The incidence of type 1 diabetes has increased rapidly over recent decades, particularly in young children. We aimed to determine whether this rise was associated with changes in patterns of humoral islet autoimmunity at diagnosis. Autoantibodies to insulin (IAA), GAD (GADA), islet antigen-2 (IA-2A), and zinc transporter 8 (ZnT8A) were measured by radioimmunoassay in sera collected from children and young adults with newly diagnosed type 1 diabetes between 1985 and 2002. The influence of date of diagnosis on prevalence and level of autoantibodies was investigated by logistic regression with adjustment for age and HLA class II genetic risk. Prevalence of IA-2A and ZnT8A increased significantly over the period studied, and this was mirrored by raised levels of IA-2A, ZnT8A, and IA-2β autoantibodies (IA-2βA). IAA and GADA prevalence and levels did not change. Increases in IA-2A, ZnT8A, and IA-2βA at diagnosis during a period of rising incidence suggest that the process leading to type 1 diabetes is now characterized by a more intense humoral autoimmune response. Understanding how changes in environment or lifestyle alter the humoral autoimmune response to islet antigens should help explain why the incidence of type 1 diabetes is increasing and may suggest new strategies for preventing disease.
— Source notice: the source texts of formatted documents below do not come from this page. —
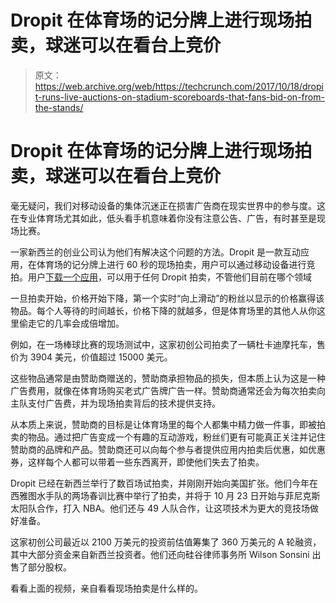 # Dropit 在体育场的记分牌上进行现场拍卖，球迷可以在看台上竞价 

> 原文：<https://web.archive.org/web/https://techcrunch.com/2017/10/18/dropit-runs-live-auctions-on-stadium-scoreboards-that-fans-bid-on-from-the-stands/>

# Dropit 在体育场的记分牌上进行现场拍卖，球迷可以在看台上竞价

毫无疑问，我们对移动设备的集体沉迷正在损害广告商在现实世界中的参与度。这在专业体育场尤其如此，低头看手机意味着你没有注意公告、广告，有时甚至是现场比赛。

一家新西兰的创业公司认为他们有解决这个问题的方法。Dropit 是一款互动应用，在体育场的记分牌上进行 60 秒的现场拍卖，用户可以通过移动设备进行竞拍。用户[下载一个应用](https://web.archive.org/web/20221204080717/https://www.engage.dropit.xyz/)，可以用于任何 Dropit 拍卖，不管他们目前在哪个领域

一旦拍卖开始，价格开始下降，第一个实时“向上滑动”的粉丝以显示的价格赢得该物品。每个人等待的时间越长，价格下降的就越多，但是体育场里的其他人从你这里偷走它的几率会成倍增加。

例如，在一场棒球比赛的现场测试中，这家初创公司拍卖了一辆杜卡迪摩托车，售价为 3904 美元，价值超过 15000 美元。

这些物品通常是由赞助商赠送的，赞助商承担物品的损失，但本质上认为这是一种广告费用，就像在体育场购买老式广告牌广告一样。赞助商通常还会为每次拍卖向主队支付广告费，并为现场拍卖背后的技术提供支持。

从本质上来说，赞助商的目标是让体育场里的每个人都集中精力做一件事，即被拍卖的物品。通过把广告变成一个有趣的互动游戏，粉丝们更有可能真正关注并记住赞助商的品牌和产品。赞助商还可以向每个参与者提供应用内拍卖后优惠，如优惠券，这样每个人都可以带着一些东西离开，即使他们失去了拍卖。

Dropit 已经在新西兰举行了数百场试拍卖，并刚刚开始向美国扩张。他们今年在西雅图水手队的两场春训比赛中举行了拍卖，并将于 10 月 23 日开始与菲尼克斯太阳队合作，打入 NBA。他们还与 49 人队合作，让这项技术为更大的竞技场做好准备。

这家初创公司最近以 2100 万美元的投资前估值筹集了 360 万美元的 A 轮融资，其中大部分资金来自新西兰投资者。他们还向硅谷律师事务所 Wilson Sonsini 出售了部分股权。

看看上面的视频，亲自看看现场拍卖是什么样的。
The incidence of type 1 diabetes is rising by 3–4% per year across Europe, North America, and Australia, with the greatest increase in children diagnosed at <5 years of age (1,2). These increases have been accompanied by a reduced frequency of the highest-risk HLA class II diabetes susceptibility genotype in patient populations and greater penetrance of lower-risk genotypes (3). The reason for the rise in incidence remains obscure but has been attributed to changes in environment and/or lifestyle (4). As type 1 diabetes results from autoimmune destruction of the pancreatic β-cells, increases in incidence could be associated with changes in the pattern of autoimmunity.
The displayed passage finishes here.